Atheists In Kenya's mission is to promote the growth and interaction of atheists in Kenya. Harrison has debated at numerous forums in Kenya including the University of Nairobi debate, titled "Does God Exist?".
He has extensively written articles about atheism, religion and secularism both in Kenyan print and on the atheists in Kenya website, as well as google groups and blogs. He has been featured on the BBC, CNN as well as NTV, KTN, Nation FM, QFM, Family Radio and KBC, which are all mainstream TV and Radio stations in Kenya, discussing issues revolving around secularism, atheism and religion in Kenya.
Born in 1978, in Nairobi, Harrison Mumia completed his Bachelor of Science in Computer Science in 2003 at the Jomo Kenyatta University, Kenya.
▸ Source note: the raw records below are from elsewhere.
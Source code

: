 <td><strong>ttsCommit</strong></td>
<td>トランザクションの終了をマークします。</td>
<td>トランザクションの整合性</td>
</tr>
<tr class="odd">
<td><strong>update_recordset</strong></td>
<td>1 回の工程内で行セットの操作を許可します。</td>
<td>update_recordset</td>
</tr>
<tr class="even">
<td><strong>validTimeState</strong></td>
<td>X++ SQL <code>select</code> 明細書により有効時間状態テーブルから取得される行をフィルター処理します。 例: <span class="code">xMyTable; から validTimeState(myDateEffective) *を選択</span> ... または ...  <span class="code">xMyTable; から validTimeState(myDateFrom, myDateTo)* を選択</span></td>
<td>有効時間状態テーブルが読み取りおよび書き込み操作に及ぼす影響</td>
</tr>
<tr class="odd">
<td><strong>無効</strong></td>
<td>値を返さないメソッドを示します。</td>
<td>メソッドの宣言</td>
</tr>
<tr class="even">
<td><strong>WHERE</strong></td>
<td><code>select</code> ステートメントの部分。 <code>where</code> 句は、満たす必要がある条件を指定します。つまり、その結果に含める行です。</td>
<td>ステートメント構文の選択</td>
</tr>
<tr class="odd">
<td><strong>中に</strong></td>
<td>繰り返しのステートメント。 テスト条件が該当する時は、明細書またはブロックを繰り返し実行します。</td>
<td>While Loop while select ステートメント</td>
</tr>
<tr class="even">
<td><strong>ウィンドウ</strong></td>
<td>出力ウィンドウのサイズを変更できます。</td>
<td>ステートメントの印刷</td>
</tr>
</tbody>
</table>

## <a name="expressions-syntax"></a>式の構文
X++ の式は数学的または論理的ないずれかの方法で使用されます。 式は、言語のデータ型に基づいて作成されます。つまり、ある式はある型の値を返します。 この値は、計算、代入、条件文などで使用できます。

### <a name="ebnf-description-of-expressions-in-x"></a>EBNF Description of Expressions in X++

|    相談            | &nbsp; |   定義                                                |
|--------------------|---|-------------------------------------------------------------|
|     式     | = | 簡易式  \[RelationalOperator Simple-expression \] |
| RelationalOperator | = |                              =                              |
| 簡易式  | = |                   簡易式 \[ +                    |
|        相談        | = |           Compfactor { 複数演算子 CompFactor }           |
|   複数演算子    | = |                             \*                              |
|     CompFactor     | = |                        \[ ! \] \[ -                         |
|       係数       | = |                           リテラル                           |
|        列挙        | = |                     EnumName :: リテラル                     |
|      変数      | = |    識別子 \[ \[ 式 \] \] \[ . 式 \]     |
He is currently working with the Central Bank of Kenya as a Corporate Communications Manager.
Through his experience as a leading atheist in Kenya, Mumia has worked together with local secular groups to push for a total separation of religion and state in Kenya. His articles have elicited public debate in the areas of religious education in public schools, preaching in public space especially in public transport vehicles and the authenticity of miracles by religious leaders. Inspired by atheists like Richard Dawkins, the late Christopher Hitchens, Mumia is committed to promoting secularism in Kenya.
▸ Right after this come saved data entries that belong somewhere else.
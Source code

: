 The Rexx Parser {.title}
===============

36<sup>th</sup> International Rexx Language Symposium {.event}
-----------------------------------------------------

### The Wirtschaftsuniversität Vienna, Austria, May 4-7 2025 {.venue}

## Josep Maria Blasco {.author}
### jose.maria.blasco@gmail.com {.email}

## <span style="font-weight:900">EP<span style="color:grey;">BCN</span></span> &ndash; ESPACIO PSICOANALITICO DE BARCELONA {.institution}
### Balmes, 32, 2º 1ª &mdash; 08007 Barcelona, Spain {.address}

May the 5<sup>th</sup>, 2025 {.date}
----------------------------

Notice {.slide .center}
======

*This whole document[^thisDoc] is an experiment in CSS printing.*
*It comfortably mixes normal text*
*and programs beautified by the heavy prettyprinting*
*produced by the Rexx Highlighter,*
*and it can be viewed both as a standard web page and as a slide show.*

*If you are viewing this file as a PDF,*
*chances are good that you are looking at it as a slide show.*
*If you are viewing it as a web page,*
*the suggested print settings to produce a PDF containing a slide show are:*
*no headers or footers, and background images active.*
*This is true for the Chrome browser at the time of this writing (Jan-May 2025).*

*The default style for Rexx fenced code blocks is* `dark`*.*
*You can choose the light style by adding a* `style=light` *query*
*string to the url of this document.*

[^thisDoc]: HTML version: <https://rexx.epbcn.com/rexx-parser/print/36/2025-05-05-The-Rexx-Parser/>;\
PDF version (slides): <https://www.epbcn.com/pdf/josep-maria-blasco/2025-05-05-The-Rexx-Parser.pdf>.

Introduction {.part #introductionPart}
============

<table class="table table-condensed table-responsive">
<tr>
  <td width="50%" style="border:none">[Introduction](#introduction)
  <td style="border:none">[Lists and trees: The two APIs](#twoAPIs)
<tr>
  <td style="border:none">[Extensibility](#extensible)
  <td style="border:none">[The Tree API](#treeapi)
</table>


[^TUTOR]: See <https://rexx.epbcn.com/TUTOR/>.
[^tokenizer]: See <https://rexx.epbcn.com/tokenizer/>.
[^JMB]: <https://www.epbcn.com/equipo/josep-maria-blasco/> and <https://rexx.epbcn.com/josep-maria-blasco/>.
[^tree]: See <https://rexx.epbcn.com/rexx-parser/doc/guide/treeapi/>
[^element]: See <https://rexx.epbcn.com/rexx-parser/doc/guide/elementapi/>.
Today, more than 80 percent of the 46 million residents of Kenya are Christian. The remaining 20 percent of the country is a combination of Islam, Hinduism and traditionalists. And the word “atheist” is one rarely uttered by your average Kenyan.
In Kenya, religious indoctrination and adherence to the Abrahamic faiths is deeply engrained into the culture. Children pray in public schools and orphanages, prayer takes place in the workplace, and Christian beliefs and practices are preached on all of the major Kenyan media outlets on a daily basis. One visit to the country and experiencing the culture may leave the impression that there is no hope for secularism here.
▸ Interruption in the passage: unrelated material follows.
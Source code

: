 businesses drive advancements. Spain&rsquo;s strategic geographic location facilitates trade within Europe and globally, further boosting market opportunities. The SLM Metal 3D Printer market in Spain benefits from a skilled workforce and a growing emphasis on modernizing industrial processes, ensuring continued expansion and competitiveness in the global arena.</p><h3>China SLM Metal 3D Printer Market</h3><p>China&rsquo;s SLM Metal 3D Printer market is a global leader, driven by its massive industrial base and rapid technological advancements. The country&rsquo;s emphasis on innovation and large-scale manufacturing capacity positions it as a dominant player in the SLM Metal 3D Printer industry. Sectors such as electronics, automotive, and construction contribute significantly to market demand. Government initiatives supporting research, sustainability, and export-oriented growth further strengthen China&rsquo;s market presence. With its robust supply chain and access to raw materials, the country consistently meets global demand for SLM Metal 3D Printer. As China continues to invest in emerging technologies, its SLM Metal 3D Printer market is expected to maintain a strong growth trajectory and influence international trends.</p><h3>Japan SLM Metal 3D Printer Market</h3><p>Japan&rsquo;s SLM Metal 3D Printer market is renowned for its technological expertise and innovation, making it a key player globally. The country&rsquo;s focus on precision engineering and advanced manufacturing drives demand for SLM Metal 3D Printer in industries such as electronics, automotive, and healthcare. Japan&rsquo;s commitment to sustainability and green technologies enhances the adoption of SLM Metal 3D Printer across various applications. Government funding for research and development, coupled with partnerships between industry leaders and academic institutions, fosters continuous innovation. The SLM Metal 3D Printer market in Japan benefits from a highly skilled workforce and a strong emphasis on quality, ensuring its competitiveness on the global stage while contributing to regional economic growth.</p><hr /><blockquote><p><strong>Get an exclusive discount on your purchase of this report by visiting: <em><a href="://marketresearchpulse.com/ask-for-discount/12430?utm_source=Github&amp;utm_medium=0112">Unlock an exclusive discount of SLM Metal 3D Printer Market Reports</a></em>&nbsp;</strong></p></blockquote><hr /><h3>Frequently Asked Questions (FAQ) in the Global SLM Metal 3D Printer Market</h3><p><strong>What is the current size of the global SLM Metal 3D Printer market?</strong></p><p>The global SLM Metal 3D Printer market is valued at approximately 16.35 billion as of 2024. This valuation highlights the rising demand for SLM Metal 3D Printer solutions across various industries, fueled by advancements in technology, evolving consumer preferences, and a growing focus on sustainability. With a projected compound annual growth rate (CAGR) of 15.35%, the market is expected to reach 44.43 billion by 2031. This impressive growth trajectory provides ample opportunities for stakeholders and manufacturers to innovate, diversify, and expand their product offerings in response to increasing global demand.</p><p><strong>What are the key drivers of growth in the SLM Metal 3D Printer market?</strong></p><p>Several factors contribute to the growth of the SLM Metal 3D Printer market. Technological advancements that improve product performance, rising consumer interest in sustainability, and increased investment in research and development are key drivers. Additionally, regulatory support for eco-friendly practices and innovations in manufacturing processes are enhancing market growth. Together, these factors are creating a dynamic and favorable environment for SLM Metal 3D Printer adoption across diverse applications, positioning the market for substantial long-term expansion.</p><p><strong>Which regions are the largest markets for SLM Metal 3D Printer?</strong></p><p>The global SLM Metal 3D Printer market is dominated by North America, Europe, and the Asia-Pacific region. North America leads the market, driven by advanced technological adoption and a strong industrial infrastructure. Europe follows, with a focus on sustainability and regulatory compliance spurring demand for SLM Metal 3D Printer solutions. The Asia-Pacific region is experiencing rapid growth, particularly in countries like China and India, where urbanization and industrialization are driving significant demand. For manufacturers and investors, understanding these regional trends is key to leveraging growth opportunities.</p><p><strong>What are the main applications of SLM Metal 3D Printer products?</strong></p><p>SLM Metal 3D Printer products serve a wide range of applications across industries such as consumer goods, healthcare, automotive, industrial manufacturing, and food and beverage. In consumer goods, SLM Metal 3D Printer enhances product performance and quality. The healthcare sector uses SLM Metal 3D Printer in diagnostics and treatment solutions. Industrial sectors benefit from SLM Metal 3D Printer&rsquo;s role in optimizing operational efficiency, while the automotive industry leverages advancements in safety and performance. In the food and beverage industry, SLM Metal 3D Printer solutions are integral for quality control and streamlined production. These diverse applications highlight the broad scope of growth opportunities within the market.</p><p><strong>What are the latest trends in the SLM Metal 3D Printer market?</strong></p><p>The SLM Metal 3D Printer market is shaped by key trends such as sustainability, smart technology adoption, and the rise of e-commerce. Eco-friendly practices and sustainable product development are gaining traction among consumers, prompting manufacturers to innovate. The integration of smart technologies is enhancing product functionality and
This is where Harrison Mumia and the Atheists in Kenya group come in. Mumia is pioneering the unthinkable. He is taking on the overwhelming task of challenging the religious privilege by promoting secular and humanist values. Mumia and his team are openly secular and have appeared on many of the Kenyan media outlets, including the major newspaper and morning talk shows. They are working hard to bring many of the secular "firsts" to Kenya including the first ever atheist conference, atheist billboards, debates and much more. They are a shining beacon of hope for secular ideals in a country that is grossly indoctrinated into a religion that was forced upon their country.